## Material provided
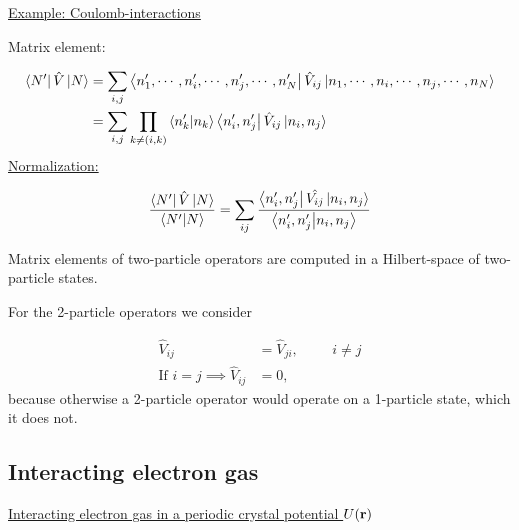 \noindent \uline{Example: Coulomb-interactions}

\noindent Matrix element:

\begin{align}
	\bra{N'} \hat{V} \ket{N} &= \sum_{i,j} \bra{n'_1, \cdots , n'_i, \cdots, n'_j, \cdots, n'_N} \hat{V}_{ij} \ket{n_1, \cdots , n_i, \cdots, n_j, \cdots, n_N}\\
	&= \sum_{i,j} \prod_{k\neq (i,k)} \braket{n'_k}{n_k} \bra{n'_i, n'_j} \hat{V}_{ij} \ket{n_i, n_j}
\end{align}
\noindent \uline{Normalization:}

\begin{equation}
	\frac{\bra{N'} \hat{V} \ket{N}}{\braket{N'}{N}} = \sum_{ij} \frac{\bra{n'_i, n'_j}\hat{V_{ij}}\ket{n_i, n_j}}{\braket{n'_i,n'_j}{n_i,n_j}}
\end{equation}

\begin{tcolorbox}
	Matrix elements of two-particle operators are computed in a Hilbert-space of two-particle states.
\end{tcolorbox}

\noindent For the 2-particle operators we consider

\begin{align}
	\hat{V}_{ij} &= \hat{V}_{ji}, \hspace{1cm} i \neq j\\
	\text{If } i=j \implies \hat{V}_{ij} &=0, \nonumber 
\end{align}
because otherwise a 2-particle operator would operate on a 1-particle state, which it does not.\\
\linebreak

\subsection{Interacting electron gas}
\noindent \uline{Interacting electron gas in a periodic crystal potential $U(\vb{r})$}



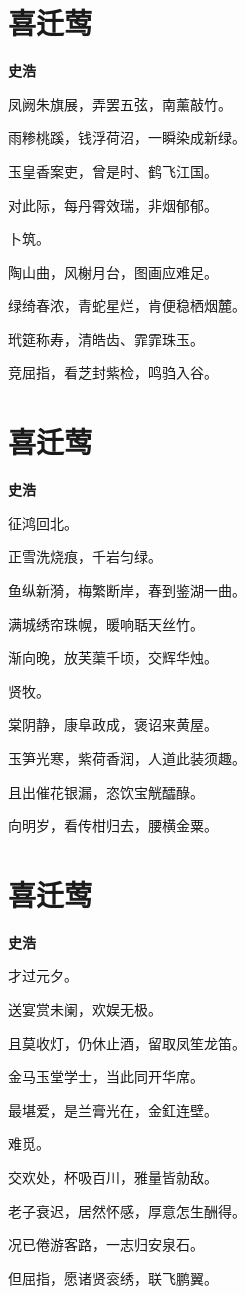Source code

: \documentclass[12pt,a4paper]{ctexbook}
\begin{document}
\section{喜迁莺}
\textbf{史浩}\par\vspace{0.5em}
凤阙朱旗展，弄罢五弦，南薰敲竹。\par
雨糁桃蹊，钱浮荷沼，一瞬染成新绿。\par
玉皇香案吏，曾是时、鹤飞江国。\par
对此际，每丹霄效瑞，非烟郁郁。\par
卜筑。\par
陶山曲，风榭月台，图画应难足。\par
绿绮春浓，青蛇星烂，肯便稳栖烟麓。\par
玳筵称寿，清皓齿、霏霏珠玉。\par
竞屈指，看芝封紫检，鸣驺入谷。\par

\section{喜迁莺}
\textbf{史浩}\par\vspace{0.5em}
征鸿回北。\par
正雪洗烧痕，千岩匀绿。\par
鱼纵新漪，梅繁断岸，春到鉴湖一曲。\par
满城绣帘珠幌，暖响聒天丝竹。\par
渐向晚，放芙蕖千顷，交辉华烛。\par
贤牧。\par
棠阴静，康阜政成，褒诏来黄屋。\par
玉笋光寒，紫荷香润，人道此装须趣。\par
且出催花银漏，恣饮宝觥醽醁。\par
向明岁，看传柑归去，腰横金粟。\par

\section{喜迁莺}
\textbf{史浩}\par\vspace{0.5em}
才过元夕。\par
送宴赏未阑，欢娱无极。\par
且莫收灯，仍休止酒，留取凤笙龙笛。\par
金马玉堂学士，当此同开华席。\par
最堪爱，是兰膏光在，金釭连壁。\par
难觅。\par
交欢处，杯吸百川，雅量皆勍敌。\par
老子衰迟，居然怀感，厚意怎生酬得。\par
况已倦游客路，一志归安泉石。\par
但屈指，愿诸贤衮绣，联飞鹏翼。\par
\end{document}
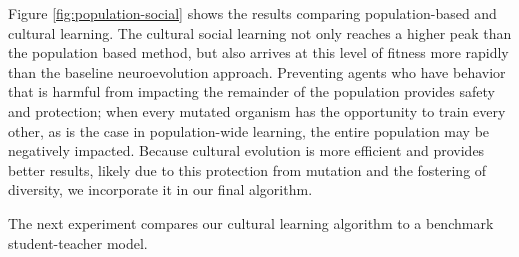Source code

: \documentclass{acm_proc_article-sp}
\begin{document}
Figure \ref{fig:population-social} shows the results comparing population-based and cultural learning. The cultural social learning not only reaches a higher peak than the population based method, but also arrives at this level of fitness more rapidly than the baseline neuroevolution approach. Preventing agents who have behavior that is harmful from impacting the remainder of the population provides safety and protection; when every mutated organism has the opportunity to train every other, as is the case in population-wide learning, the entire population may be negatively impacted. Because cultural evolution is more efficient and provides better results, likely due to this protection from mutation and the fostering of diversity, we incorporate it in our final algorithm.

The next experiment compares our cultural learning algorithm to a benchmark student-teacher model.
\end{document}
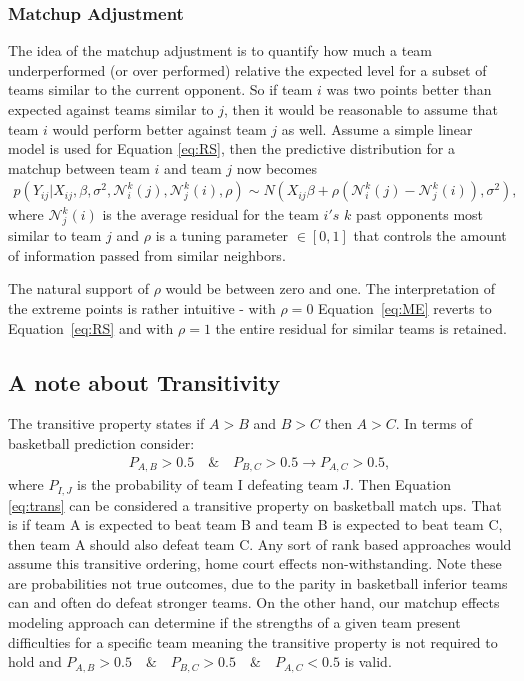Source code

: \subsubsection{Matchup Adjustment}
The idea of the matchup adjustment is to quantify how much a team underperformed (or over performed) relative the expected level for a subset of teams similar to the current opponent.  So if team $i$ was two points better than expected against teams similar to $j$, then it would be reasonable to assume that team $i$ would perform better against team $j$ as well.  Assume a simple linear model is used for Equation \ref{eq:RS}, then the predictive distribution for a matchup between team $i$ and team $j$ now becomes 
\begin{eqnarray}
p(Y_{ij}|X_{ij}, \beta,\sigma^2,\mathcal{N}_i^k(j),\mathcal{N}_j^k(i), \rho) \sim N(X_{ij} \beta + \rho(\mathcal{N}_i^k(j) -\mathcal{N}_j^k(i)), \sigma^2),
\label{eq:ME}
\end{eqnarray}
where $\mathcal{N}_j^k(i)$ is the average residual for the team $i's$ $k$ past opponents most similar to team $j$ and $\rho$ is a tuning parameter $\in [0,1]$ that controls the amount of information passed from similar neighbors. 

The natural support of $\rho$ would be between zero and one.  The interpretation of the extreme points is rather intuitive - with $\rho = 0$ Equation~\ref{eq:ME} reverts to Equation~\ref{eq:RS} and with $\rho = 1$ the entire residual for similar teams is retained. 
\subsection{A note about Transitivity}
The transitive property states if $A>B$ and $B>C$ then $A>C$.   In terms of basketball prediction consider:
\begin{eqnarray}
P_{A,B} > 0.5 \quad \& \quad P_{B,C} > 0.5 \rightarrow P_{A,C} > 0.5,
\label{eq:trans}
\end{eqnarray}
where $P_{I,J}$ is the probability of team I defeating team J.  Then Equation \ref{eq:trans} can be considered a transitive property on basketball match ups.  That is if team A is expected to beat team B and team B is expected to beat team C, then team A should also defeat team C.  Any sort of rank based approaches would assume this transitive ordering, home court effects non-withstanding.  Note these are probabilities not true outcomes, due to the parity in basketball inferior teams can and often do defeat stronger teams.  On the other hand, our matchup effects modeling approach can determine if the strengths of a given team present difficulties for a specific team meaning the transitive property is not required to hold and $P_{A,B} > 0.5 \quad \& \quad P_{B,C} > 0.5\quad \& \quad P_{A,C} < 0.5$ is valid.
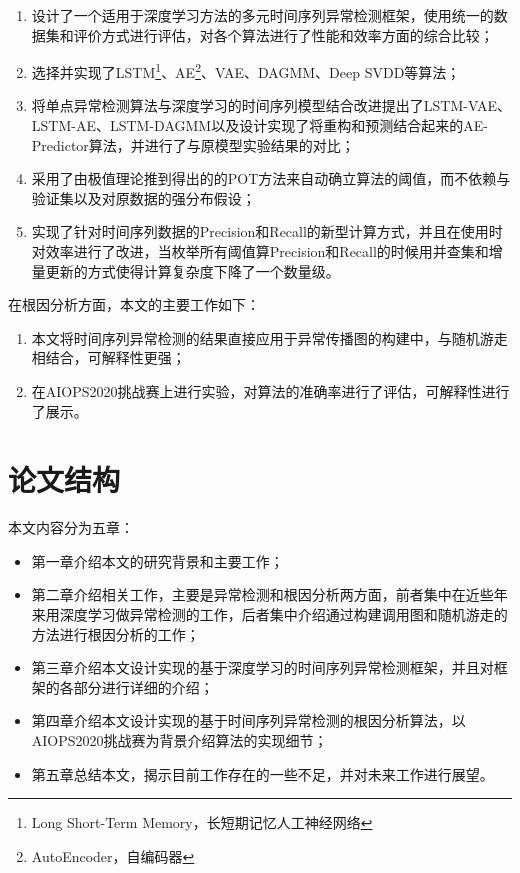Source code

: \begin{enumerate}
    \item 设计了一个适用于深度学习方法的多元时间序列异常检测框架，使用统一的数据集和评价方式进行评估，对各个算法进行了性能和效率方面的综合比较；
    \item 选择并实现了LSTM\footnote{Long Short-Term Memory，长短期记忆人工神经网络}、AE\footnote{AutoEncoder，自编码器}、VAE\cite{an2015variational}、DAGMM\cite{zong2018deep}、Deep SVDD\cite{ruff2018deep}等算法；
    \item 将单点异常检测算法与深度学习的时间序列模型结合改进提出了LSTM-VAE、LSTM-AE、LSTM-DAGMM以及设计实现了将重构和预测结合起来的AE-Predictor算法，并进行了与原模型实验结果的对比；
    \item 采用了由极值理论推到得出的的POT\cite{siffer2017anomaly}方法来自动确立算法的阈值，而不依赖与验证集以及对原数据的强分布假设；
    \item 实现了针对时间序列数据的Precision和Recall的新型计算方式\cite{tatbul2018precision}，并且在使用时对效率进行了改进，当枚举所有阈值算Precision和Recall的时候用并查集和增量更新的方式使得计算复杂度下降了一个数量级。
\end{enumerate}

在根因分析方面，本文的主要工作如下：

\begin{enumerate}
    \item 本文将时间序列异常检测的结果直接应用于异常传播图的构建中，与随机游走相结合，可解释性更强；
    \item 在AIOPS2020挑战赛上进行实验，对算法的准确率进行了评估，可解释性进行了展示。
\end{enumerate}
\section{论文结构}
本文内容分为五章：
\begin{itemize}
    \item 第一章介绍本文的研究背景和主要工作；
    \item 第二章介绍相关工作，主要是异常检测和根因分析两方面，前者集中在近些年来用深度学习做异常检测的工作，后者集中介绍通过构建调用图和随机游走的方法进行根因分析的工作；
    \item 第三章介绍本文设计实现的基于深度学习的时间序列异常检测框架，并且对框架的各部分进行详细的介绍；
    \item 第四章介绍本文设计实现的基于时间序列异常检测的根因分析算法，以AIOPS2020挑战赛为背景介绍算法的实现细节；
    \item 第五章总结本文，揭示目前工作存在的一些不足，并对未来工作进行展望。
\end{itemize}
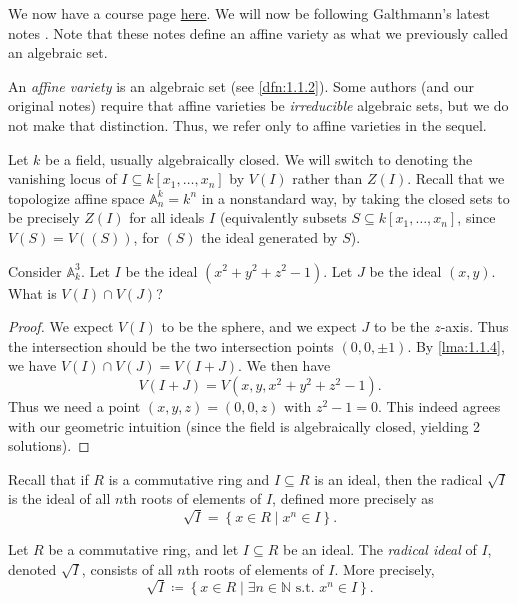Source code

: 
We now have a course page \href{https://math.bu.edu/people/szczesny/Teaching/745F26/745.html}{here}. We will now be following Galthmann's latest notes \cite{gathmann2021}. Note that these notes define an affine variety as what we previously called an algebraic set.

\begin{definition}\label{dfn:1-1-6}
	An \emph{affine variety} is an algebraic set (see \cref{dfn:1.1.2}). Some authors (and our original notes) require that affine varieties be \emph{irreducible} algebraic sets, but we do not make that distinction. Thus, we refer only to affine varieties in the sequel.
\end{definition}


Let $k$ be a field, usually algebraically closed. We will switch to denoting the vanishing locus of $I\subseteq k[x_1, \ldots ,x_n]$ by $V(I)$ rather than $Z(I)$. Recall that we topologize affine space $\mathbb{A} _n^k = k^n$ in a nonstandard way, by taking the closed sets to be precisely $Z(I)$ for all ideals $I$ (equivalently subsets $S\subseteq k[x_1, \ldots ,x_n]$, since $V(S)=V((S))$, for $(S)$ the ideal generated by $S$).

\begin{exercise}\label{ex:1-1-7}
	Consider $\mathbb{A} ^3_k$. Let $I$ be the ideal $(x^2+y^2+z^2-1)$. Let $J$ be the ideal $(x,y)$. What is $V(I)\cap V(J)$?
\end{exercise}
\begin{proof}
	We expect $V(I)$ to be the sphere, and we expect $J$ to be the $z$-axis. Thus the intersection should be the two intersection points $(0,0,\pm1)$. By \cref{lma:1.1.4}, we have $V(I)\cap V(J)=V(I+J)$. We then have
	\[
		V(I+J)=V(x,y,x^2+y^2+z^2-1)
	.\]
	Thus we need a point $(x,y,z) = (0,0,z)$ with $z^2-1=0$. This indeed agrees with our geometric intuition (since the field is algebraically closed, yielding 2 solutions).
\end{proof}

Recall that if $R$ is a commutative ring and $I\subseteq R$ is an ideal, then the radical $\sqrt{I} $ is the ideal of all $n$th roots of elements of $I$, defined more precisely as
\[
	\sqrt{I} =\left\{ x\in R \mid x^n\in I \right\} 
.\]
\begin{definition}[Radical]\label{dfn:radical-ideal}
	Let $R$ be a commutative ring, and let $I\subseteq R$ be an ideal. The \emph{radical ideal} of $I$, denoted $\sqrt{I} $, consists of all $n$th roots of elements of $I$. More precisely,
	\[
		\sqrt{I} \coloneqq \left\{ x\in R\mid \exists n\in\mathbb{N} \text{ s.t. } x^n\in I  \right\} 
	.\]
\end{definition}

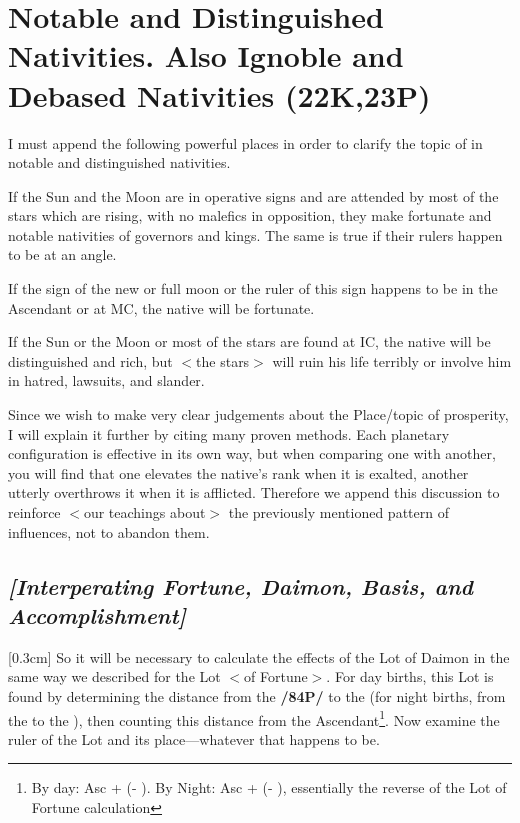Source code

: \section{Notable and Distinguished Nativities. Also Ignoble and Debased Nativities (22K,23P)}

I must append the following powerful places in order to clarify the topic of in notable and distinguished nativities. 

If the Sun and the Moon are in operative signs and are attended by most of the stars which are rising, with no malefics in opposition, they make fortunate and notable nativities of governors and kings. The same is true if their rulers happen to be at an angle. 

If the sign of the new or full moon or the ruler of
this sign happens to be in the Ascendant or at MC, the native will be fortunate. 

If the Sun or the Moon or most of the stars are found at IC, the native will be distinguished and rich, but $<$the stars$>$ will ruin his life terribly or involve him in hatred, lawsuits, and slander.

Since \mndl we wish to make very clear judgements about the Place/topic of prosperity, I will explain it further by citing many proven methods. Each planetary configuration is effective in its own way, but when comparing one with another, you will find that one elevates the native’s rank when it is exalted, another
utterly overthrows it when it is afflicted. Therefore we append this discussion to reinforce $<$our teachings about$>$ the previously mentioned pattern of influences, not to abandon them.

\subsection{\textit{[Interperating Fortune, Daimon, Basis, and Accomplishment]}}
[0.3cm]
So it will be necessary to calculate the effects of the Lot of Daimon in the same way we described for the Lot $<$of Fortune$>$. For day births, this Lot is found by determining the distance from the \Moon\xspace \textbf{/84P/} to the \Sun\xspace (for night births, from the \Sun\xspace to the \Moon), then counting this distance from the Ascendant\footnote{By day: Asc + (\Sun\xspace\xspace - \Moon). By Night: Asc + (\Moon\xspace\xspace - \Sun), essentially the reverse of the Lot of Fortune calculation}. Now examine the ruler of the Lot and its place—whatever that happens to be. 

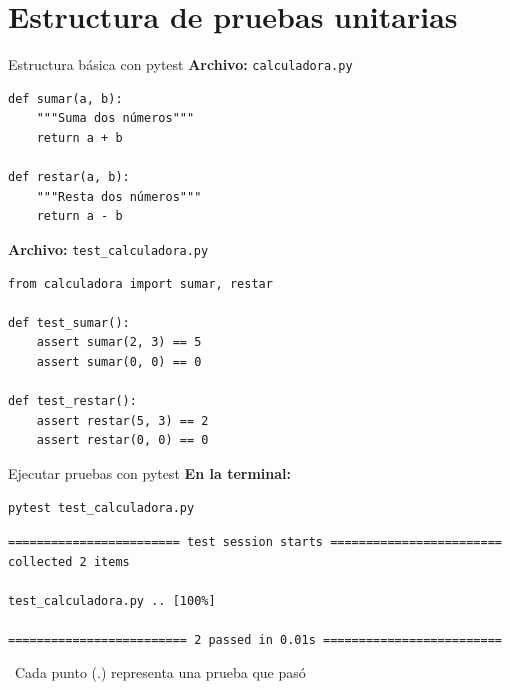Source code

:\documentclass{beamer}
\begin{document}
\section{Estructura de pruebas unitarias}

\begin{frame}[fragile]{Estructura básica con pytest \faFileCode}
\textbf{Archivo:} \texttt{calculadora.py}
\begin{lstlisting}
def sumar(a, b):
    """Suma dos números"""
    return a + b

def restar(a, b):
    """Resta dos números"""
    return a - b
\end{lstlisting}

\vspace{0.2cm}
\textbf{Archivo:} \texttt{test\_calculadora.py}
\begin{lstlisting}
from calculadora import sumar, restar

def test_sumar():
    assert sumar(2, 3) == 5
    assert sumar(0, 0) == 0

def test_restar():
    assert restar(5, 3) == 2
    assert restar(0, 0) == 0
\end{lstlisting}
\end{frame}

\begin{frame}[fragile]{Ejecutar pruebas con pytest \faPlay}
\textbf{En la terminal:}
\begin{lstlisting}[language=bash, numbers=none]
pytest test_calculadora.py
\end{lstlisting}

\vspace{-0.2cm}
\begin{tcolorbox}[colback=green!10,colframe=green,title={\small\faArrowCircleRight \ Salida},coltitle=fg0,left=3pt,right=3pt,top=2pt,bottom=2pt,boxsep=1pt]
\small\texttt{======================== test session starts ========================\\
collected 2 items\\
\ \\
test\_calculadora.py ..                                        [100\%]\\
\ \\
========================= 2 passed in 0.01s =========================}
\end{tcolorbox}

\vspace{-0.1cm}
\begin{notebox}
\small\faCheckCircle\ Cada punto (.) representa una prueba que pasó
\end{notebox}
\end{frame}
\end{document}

## Task goal
Filter this listing and copy only the lines holding the word "stars".

## Worked solution
If the Sun and the Moon are in operative signs and are attended by most of the stars which are rising, with no malefics in opposition, they make fortunate and notable nativities of governors and kings. The same is true if their rulers happen to be at an angle. 
If the Sun or the Moon or most of the stars are found at IC, the native will be distinguished and rich, but $<$the stars$>$ will ruin his life terribly or involve him in hatred, lawsuits, and slander.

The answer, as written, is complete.